YOUR GOAL: Start at the line holding "- **Academic Research**: Careful". Write out that line and each one after it to the end of the data, unchanged.

RECORD EXTRACTS:
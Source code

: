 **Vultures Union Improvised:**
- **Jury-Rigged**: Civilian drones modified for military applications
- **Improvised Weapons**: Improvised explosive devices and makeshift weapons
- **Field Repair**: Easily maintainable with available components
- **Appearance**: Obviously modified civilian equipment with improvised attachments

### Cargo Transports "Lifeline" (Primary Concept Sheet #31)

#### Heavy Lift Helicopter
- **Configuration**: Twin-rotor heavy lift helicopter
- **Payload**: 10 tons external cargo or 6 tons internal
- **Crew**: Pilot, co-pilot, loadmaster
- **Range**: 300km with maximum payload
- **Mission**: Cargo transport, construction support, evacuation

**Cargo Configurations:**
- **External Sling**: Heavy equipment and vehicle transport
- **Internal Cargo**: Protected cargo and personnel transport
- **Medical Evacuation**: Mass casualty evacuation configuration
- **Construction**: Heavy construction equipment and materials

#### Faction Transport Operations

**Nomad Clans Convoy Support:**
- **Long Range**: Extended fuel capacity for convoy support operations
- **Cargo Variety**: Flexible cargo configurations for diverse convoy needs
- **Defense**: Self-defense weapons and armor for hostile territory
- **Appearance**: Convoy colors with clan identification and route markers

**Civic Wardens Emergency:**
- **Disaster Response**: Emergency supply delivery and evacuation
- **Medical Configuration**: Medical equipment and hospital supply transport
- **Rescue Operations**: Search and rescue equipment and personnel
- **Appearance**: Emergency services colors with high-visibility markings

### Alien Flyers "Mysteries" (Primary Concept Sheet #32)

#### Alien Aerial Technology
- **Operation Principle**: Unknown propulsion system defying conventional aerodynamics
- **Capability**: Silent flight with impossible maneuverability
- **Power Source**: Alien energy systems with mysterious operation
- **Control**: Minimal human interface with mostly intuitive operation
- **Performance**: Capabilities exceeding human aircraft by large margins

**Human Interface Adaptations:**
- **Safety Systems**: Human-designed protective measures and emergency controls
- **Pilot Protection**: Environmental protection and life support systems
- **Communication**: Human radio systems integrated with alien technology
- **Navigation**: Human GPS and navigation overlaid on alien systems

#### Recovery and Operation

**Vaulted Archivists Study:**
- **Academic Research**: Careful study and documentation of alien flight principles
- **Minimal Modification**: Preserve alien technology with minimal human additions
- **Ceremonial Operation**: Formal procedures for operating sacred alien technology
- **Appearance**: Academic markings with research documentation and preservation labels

ANSWER TO THIS PROBLEM:
- **Academic Research**: Careful study and documentation of alien flight principles
- **Minimal Modification**: Preserve alien technology with minimal human additions
- **Ceremonial Operation**: Formal procedures for operating sacred alien technology
- **Appearance**: Academic markings with research documentation and preservation labels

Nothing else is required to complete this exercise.